RECORDS TO USE:
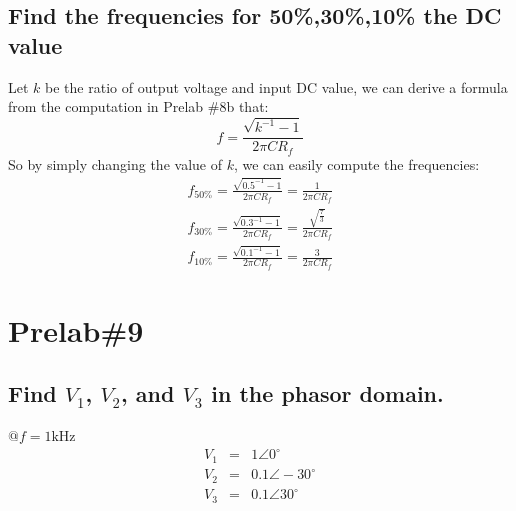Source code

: \documentclass{IEEEtran}
\begin{document}
	\subsection{Find the frequencies for 50\%,30\%,10\% the DC value}
	Let $k$ be the ratio of output voltage and input DC value, we can derive a formula from the computation in Prelab \#8b that:\\
	\begin{equation*}
		f = \frac{\sqrt{k^{-1}-1}}{2\pi CR_f}
	\end{equation*}
	So by simply changing the value of $k$, we can easily compute the frequencies:\\
	\begin{eqnarray*}
		f_{50\%} = \frac{\sqrt{0.5^{-1}-1}}{2\pi CR_f} = \frac{1}{2\pi CR_f}\\
		f_{30\%} = \frac{\sqrt{0.3^{-1}-1}}{2\pi CR_f} = \frac{\sqrt{\frac{7}{3}}}{2\pi CR_f}\\
		f_{10\%} = \frac{\sqrt{0.1^{-1}-1}}{2\pi CR_f} = \frac{3}{2\pi CR_f}
	\end{eqnarray*} 
	\section{\textbf{Prelab\#9}}
	\subsection{Find $V_1$, $V_2$, and $V_3$ in the phasor domain.}
	$\mathbf{@} f = 1\mathrm{kHz}$
	\begin{eqnarray*}
		V_1 & = & 1\angle 0^{\circ}\\
		V_2 & = & 0.1\angle -30^{\circ}\\
		V_3 & = & 0.1\angle 30^{\circ}
	\end{eqnarray*}
\end{document}
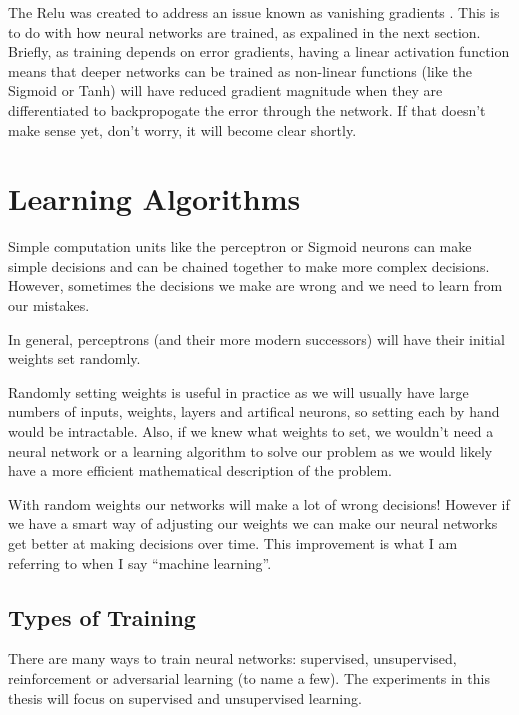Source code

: The \ac{Relu} was created to address an issue known as vanishing gradients \cite{hochreiter1998vanishing}. This is to do with how neural networks are trained, as expalined in the next section. Briefly, as training depends on error gradients, having a linear activation function means that deeper networks  can be trained as non-linear functions (like the Sigmoid or \ac{Tanh}) will have reduced gradient magnitude when they are differentiated to backpropogate the error through the network. If that doesn't make sense yet, don't worry, it will become clear shortly.

\section{Learning Algorithms}
Simple computation units like the perceptron or Sigmoid neurons can make simple decisions and can be chained together to make more complex decisions. However, sometimes the decisions we make are wrong and we need to learn from our mistakes.

In general, perceptrons (and their more modern successors) will have their initial weights set randomly. 

Randomly setting weights is useful in practice as we will usually have large numbers of inputs, weights, layers and artifical neurons, so setting each by hand would be intractable. Also, if we knew what weights to set, we wouldn't need a neural network or a learning algorithm to solve our problem as we would likely have a more efficient mathematical description of the problem.

With random weights our networks will make a lot of wrong decisions! However if we have a smart way of adjusting our weights we can make our neural networks get better at making decisions over time. This improvement is what I am referring to when I say ``machine learning''.

\subsection{Types of Training}
There are many ways to train neural networks: supervised, unsupervised, reinforcement or 
adversarial learning (to name a few). The experiments in this thesis will focus on supervised and unsupervised learning. %


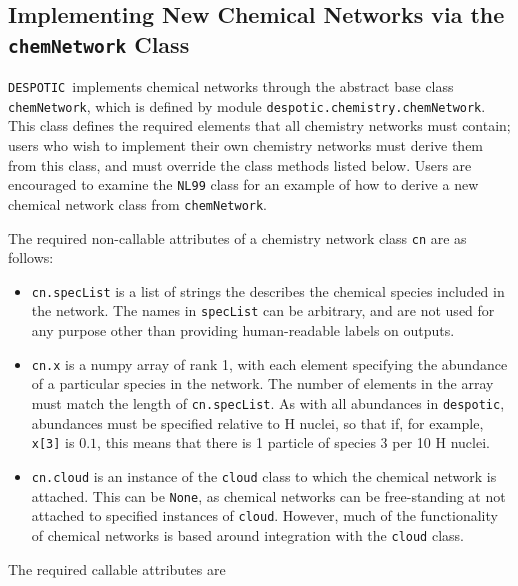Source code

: \documentclass[12pt]{article}
\newcommand{\despotic}{\texttt{DESPOTIC}}
\begin{document}
\subsection{Implementing New Chemical Networks via the \texttt{chemNetwork} Class}

\despotic\ implements chemical networks through the abstract base class \verb=chemNetwork=, which is defined by module \verb=despotic.chemistry.chemNetwork=. This class defines the required elements that all chemistry networks must contain; users who wish to implement their own chemistry networks must derive them from this class, and must override the class methods listed below. Users are encouraged to examine the \verb=NL99= class for an example of how to derive a new chemical network class from \verb=chemNetwork=.

The required non-callable attributes of a chemistry network class \verb=cn= are as follows:
\begin{itemize}
\item \verb=cn.specList= is a list of strings the describes the chemical species included in the network. The names in \verb=specList= can be arbitrary, and are not used for any purpose other than providing human-readable labels on outputs.
\item \verb=cn.x= is a numpy array of rank 1, with each element specifying the abundance of a particular species in the network. The number of elements in the array must match the length of \verb=cn.specList=. As with all abundances in \verb=despotic=, abundances must be specified relative to H nuclei, so that if, for example, \verb=x[3]= is $0.1$, this means that there is 1 particle of species 3 per 10 H nuclei.
\item \verb=cn.cloud= is an instance of the \verb=cloud= class to which the chemical network is attached. This can be \verb=None=, as chemical networks can be free-standing at not attached to specified instances of \verb=cloud=. However, much of the functionality of chemical networks is based around integration with the \verb=cloud= class.
\end{itemize}
The required callable attributes are
\end{document}
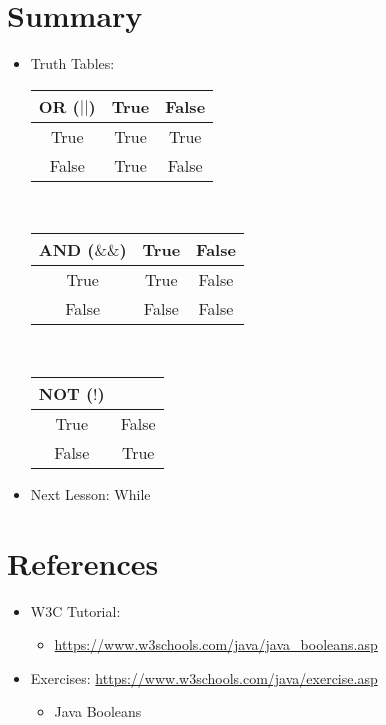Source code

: \documentclass[a4paper]{article}
\begin{document}
	\section{Summary}
	\begin{itemize}
		\item Truth Tables:\\
		\begin{tabular}{c | c c}
			OR ($||$) & True & False \\
			\hline
			True	& True & True \\
			False	& True & False\\
		\end{tabular}\\
		\par
		\begin{tabular}{c | c c}
			AND ($\&\&$) & True & False \\
			\hline
			True	& True & False \\
			False	& False & False\\
		\end{tabular}\\
		\par
		\begin{tabular}{c | c}
			NOT ($!$) &\\
			\hline
			True	& False \\
			False	& True \\
		\end{tabular}
		\item Next Lesson: While
	\end{itemize}
	
	\section{References}
	\begin{itemize}
		\item W3C Tutorial: 
		\begin{itemize}
			\item \url{https://www.w3schools.com/java/java_booleans.asp}
		\end{itemize}
		\item Exercises: \url{https://www.w3schools.com/java/exercise.asp}
		\begin{itemize}
			\item Java Booleans
		\end{itemize}
	\end{itemize}
\end{document}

WHAT NEEDS TO BE DONE: Would you please copy every line from the listing above that contains the word "https"?

SOLUTION:
			\item \url{https://www.w3schools.com/java/java_booleans.asp}
		\item Exercises: \url{https://www.w3schools.com/java/exercise.asp}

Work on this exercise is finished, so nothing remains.